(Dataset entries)
[Start of section]

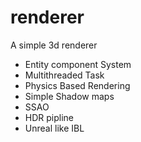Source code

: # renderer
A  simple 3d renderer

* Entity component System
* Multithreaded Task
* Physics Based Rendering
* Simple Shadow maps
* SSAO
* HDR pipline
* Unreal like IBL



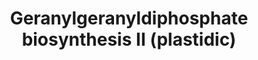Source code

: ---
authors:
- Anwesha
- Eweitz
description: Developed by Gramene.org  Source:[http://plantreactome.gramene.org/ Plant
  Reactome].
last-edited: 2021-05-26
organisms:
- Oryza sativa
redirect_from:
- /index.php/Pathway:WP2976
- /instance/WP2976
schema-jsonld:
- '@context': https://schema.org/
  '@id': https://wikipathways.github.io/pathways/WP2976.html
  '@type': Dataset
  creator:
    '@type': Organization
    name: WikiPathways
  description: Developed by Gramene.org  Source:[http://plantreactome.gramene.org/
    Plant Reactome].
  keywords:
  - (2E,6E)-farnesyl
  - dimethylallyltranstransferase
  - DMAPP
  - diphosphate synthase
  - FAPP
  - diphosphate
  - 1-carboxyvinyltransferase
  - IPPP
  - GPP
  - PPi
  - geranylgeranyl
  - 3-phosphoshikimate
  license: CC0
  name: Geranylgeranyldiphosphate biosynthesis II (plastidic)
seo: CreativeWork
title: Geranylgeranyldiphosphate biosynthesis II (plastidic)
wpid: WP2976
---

[End of section]
[Start of section]

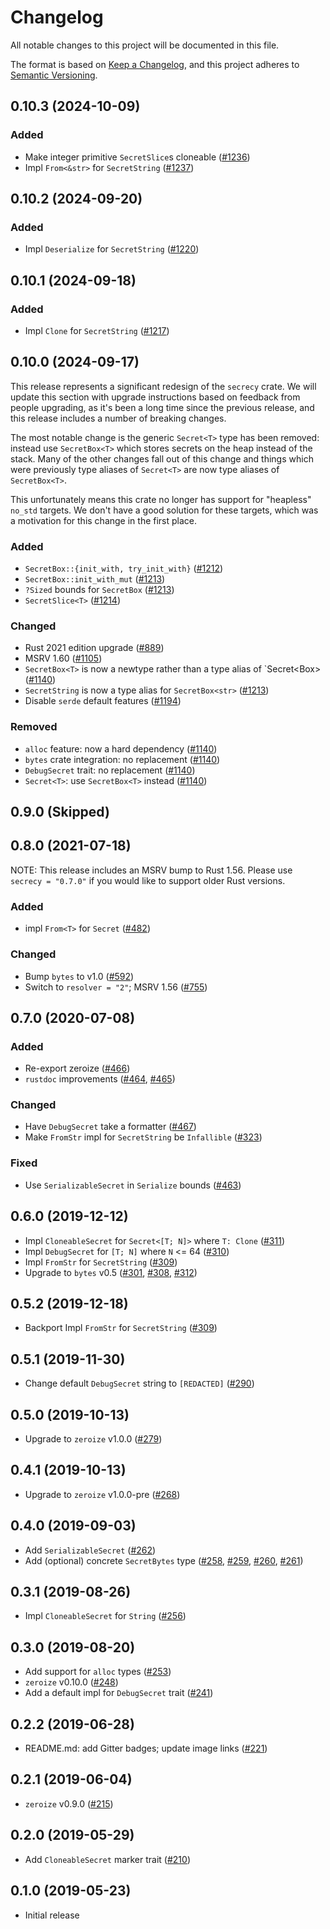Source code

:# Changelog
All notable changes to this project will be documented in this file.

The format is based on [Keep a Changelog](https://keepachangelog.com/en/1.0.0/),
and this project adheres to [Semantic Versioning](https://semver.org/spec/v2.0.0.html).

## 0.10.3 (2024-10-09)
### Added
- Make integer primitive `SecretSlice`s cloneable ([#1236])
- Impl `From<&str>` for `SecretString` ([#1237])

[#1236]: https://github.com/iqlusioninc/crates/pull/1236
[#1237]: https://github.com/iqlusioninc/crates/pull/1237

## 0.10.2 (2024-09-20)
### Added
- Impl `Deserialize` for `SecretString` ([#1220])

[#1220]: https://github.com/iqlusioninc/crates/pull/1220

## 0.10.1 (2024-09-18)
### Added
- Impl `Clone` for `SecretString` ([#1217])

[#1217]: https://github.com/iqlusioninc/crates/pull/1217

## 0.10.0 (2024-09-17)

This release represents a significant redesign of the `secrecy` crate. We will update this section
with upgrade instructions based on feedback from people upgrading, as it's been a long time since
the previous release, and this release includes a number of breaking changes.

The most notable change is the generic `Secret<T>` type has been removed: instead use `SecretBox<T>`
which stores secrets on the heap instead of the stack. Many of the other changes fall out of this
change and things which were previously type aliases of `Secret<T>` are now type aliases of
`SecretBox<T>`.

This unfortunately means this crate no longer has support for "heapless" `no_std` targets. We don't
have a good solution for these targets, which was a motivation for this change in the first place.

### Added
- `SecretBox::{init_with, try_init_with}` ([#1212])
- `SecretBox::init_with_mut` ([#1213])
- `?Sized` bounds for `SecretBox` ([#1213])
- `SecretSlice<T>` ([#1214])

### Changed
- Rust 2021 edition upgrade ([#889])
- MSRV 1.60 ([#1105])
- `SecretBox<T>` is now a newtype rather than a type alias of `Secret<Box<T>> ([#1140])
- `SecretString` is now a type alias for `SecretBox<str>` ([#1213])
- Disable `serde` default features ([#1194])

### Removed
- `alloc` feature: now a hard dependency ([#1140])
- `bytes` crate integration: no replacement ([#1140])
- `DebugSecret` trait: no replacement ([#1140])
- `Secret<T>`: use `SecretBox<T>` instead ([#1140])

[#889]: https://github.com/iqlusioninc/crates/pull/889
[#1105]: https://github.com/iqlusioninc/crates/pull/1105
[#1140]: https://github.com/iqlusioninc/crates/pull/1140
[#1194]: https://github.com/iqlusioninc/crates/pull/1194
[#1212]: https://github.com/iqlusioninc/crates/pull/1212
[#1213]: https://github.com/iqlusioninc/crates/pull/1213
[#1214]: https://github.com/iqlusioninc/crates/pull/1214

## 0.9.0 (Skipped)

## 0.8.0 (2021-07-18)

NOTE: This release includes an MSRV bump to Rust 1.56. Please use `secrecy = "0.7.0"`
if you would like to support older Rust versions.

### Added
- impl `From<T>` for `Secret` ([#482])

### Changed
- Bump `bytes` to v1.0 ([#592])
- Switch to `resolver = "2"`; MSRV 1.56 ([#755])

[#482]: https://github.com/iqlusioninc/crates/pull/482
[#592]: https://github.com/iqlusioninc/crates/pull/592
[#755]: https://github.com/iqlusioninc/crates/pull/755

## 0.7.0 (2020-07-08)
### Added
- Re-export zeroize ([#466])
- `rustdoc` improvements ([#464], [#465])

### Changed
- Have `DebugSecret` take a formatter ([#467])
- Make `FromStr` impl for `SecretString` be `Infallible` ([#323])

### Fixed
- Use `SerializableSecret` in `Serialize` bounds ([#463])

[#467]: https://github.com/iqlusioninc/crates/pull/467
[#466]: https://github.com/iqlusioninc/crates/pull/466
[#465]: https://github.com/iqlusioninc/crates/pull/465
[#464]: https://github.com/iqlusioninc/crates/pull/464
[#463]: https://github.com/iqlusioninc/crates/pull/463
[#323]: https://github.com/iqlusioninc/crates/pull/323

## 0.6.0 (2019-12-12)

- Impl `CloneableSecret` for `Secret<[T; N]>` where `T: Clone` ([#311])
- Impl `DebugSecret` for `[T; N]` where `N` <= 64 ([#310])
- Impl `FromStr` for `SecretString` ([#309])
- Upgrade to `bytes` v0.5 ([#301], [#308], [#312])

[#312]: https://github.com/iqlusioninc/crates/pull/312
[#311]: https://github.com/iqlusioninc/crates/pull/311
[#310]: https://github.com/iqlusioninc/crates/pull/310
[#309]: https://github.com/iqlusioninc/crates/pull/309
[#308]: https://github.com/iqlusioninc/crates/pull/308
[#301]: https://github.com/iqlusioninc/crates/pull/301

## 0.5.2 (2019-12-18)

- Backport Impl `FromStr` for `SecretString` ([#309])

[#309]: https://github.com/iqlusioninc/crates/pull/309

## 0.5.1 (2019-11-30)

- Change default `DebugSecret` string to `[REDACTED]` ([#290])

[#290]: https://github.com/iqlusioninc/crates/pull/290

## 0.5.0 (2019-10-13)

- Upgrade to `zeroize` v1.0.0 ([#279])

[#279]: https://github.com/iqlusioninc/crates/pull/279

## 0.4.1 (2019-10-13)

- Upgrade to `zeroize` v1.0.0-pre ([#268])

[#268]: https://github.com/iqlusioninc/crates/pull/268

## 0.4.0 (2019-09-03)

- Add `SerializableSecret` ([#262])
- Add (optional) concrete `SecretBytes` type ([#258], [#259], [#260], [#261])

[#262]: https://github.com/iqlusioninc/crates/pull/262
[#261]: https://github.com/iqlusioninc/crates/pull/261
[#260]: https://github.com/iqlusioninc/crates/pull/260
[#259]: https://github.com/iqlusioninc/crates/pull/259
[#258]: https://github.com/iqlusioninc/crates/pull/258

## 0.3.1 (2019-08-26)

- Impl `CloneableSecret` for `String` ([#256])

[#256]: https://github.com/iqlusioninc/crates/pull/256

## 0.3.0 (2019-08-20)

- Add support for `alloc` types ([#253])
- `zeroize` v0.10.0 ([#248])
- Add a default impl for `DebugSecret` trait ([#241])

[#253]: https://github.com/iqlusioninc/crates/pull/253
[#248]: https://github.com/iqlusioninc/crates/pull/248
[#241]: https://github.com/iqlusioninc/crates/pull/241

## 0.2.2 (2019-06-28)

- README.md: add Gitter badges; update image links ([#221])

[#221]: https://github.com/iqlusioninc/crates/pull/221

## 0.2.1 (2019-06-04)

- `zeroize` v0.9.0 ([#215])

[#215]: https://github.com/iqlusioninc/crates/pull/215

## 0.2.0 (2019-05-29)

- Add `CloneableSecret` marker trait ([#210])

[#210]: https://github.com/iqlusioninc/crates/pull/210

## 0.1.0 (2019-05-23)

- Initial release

[End of section]
[Start of section]

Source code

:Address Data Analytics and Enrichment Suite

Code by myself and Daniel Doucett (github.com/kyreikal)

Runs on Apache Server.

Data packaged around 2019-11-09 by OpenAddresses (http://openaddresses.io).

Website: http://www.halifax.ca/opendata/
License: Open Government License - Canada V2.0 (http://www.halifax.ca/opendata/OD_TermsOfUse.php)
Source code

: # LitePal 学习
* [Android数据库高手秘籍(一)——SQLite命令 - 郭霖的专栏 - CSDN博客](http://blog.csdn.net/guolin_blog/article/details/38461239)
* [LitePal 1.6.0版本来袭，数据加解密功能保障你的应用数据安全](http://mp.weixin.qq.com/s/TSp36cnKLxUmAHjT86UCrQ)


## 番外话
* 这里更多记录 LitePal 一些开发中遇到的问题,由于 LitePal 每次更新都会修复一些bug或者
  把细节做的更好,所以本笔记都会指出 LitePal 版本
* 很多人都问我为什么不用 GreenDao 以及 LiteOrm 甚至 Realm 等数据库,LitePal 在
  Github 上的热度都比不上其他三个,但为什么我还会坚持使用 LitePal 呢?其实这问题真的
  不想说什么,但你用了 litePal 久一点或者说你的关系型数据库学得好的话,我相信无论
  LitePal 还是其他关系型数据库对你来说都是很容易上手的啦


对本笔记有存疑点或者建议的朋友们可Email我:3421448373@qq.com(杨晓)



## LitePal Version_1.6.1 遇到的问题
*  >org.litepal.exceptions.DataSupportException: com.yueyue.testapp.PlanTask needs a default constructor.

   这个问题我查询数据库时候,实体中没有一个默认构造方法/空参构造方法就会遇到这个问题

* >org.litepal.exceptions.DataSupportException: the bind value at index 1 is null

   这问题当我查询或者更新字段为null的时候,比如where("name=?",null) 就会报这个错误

[End of section]

WHAT THIS TASK INVOLVES:
Search the entries for the word "index" and copy every line that has it.

RESPONSE:
- /index.php/Pathway:WP2976
* >org.litepal.exceptions.DataSupportException: the bind value at index 1 is null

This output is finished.